*PROBLEM TO WORK ON*
In the data, find the word "防护性持戒" and copy out every line that has it.

(Items from a data source)
※ ※ ※

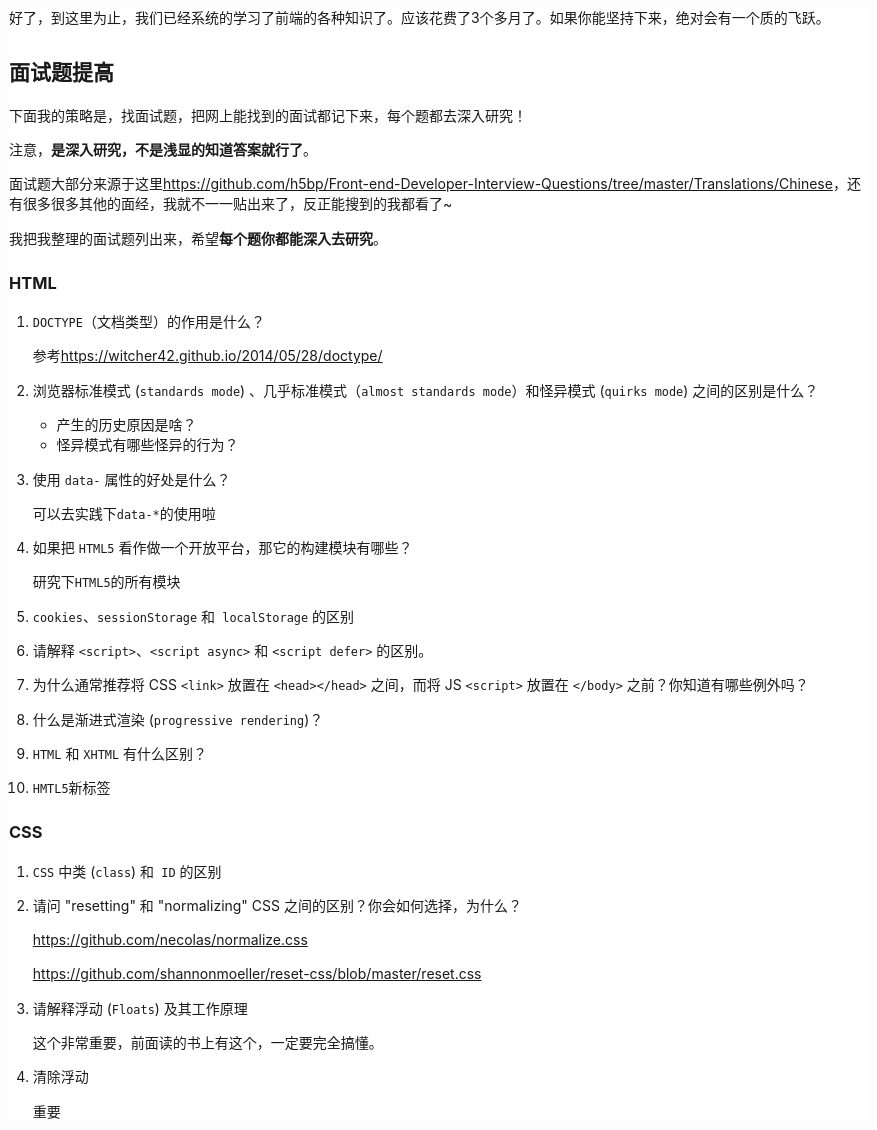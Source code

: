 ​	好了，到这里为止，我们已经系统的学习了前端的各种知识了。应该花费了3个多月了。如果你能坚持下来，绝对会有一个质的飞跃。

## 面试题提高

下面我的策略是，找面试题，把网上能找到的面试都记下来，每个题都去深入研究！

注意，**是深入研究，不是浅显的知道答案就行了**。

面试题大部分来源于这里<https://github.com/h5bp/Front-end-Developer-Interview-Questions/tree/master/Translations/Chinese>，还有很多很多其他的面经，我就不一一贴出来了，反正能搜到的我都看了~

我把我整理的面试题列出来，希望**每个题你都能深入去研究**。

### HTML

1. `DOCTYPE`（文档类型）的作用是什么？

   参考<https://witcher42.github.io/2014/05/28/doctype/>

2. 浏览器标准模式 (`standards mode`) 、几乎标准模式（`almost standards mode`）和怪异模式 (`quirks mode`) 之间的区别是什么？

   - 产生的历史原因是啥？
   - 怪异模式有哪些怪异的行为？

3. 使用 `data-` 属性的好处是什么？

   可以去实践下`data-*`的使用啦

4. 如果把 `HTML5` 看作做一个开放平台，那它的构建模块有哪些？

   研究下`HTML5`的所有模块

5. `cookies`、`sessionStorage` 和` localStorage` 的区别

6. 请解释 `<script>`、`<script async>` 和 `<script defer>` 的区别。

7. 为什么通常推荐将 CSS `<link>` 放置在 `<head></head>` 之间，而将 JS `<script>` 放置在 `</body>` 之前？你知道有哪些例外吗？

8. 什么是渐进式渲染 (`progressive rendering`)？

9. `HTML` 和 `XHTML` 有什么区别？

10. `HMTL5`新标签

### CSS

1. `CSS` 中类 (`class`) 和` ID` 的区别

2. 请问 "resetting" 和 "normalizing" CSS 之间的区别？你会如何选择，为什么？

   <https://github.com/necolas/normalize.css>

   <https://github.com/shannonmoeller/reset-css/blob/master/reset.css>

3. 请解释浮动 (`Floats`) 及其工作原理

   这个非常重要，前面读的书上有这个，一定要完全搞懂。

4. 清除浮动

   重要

※ ※ ※

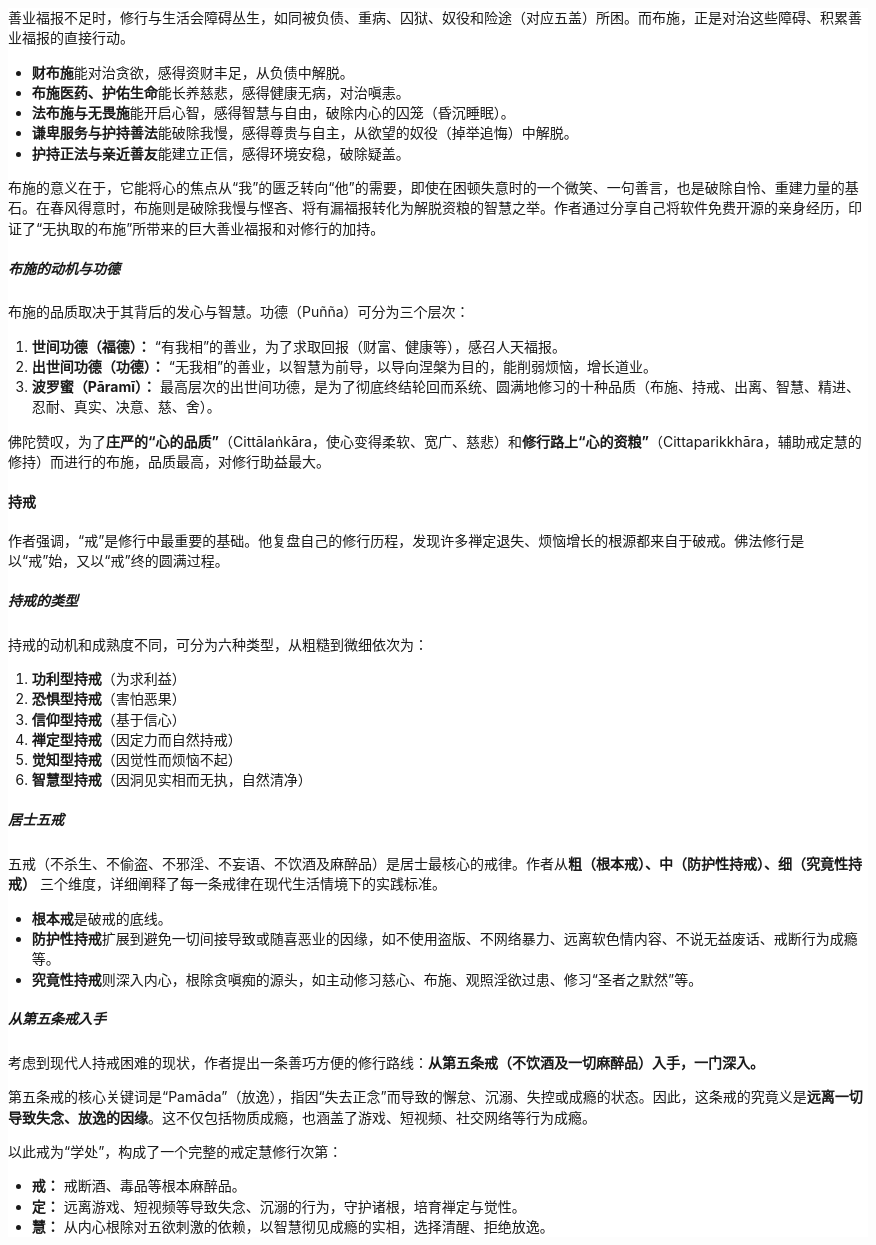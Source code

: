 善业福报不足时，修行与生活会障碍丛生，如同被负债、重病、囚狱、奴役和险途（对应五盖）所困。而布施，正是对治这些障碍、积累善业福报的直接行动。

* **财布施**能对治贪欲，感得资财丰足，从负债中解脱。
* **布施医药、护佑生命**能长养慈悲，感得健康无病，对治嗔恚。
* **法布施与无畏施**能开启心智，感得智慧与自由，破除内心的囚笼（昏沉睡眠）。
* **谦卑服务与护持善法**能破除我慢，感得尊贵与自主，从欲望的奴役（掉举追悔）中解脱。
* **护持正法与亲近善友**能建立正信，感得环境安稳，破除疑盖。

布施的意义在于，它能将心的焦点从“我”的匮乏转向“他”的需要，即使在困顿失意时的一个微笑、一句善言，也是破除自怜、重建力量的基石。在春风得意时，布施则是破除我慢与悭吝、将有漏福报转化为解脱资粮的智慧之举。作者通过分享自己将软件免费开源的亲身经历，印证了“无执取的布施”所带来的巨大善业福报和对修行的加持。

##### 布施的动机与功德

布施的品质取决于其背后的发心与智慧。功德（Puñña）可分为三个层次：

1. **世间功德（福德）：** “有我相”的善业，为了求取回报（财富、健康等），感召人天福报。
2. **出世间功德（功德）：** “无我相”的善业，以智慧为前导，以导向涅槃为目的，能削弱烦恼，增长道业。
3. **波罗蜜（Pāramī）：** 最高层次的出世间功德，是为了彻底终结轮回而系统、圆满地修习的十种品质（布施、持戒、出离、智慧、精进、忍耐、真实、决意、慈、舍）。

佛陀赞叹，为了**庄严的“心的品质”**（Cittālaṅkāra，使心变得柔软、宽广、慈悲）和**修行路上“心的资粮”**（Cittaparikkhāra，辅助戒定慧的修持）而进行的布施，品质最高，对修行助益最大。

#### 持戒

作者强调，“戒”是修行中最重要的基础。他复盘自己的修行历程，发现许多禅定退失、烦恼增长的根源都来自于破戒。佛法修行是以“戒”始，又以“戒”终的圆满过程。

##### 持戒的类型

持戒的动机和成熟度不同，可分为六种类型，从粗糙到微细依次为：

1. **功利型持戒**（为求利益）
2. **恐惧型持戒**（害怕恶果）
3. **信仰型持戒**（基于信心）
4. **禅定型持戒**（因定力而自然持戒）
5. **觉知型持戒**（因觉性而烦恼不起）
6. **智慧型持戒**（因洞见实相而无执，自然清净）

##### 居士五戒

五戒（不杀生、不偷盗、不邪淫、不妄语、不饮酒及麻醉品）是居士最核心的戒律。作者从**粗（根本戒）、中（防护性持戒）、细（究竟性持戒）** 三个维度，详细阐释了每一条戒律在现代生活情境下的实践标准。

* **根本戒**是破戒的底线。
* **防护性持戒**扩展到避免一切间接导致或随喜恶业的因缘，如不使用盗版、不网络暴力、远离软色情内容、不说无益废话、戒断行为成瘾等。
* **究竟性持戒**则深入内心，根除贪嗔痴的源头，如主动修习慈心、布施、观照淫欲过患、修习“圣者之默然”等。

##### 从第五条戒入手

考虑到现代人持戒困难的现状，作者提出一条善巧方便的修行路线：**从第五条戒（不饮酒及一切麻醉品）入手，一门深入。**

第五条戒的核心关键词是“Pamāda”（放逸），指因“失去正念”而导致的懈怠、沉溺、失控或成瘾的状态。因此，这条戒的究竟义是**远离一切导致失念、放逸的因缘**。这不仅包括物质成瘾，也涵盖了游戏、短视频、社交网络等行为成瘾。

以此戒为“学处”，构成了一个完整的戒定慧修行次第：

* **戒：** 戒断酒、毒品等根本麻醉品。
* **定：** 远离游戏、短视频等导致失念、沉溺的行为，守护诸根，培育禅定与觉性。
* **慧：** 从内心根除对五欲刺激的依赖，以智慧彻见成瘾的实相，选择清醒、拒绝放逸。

※ ※ ※

*EXPECTED ANSWER*
五戒（不杀生、不偷盗、不邪淫、不妄语、不饮酒及麻醉品）是居士最核心的戒律。作者从**粗（根本戒）、中（防护性持戒）、细（究竟性持戒）** 三个维度，详细阐释了每一条戒律在现代生活情境下的实践标准。
* **防护性持戒**扩展到避免一切间接导致或随喜恶业的因缘，如不使用盗版、不网络暴力、远离软色情内容、不说无益废话、戒断行为成瘾等。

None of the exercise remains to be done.